Escrevo-lhe para me pronunciar em nome de um partido cuja representação parlamentar coube em tempos num táxi e que, no dia da maior derrota do centro-direita desde o 25 de Abril, consegue encher três.

Escrevo-lhe para defender que os votos que obtivemos em 2005 já não são apenas atitudes de protesto efémeras e conjunturais, nem resultam de uma aposta exclusiva em “nichos de mercado” eleitorais, mas de uma convicção profunda num programa de governo e numa obra realizada, sendo esta metamorfose tranquila do nosso CDS uma condição de crescimento e uma prova de maturidade política.

O CDS não é hoje apenas o partido de Paulo Portas, e o mérito desse engrandecimento é, em primeiro lugar, seu. Estas linhas não são motivadas por qualquer sentimento de orfandade política, nem por qualquer tipo de desespero, mas por um sentimento profundo de que há um percurso viável de transformação do CDS num partido maior e mais capaz, bem como pela certeza de que ainda existe caminho a percorrer e de que o Dr. Paulo Portas deve percorrê-lo connosco.

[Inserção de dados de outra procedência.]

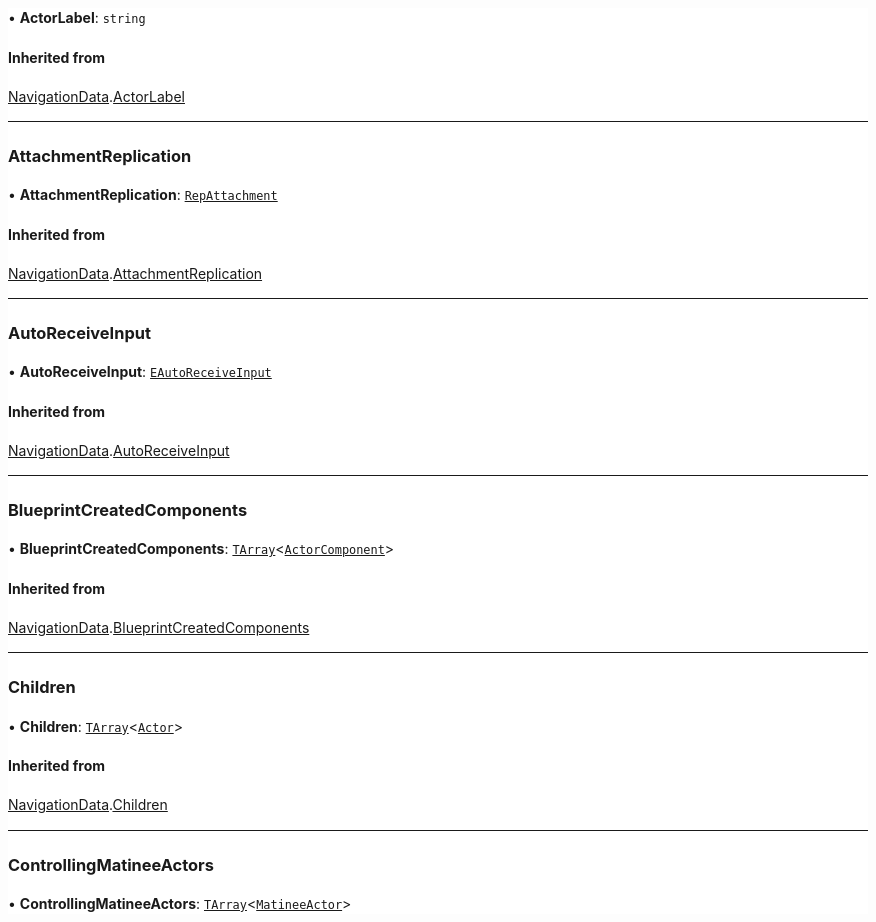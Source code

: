 • **ActorLabel**: `string`

#### Inherited from

[NavigationData](ue_ue.NavigationData.md).[ActorLabel](ue_ue.NavigationData.md#actorlabel)

___

### AttachmentReplication

• **AttachmentReplication**: [`RepAttachment`](ue_ue.RepAttachment.md)

#### Inherited from

[NavigationData](ue_ue.NavigationData.md).[AttachmentReplication](ue_ue.NavigationData.md#attachmentreplication)

___

### AutoReceiveInput

• **AutoReceiveInput**: [`EAutoReceiveInput`](../enums/ue_ue.EAutoReceiveInput.md)

#### Inherited from

[NavigationData](ue_ue.NavigationData.md).[AutoReceiveInput](ue_ue.NavigationData.md#autoreceiveinput)

___

### BlueprintCreatedComponents

• **BlueprintCreatedComponents**: [`TArray`](../interfaces/ue_puerts.TArray.md)<[`ActorComponent`](ue_ue.ActorComponent.md)\>

#### Inherited from

[NavigationData](ue_ue.NavigationData.md).[BlueprintCreatedComponents](ue_ue.NavigationData.md#blueprintcreatedcomponents)

___

### Children

• **Children**: [`TArray`](../interfaces/ue_puerts.TArray.md)<[`Actor`](ue_ue.Actor.md)\>

#### Inherited from

[NavigationData](ue_ue.NavigationData.md).[Children](ue_ue.NavigationData.md#children)

___

### ControllingMatineeActors

• **ControllingMatineeActors**: [`TArray`](../interfaces/ue_puerts.TArray.md)<[`MatineeActor`](ue_ue.MatineeActor.md)\>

O seu tempo à frente dos destinos do nosso partido ainda não acabou.

A questão que se coloca hoje não é, nem por sombras, a da viabilidade do CDS como partido estável, responsável e com tendência a crescer a médio e longo prazo.

Qualquer que seja a sua decisão, o CDS saberá encontrar um bom líder. A questão é que, hoje, os militantes e simpatizantes do CDS querem-no a si.

Ouvimo-lo dizer ontem que sempre pediu a Deus que lhe dissesse quando era a altura de parar. Peço hoje ao presidente do meu partido que ouça a voz genuína da sua gente e reconsidere a sua decisão.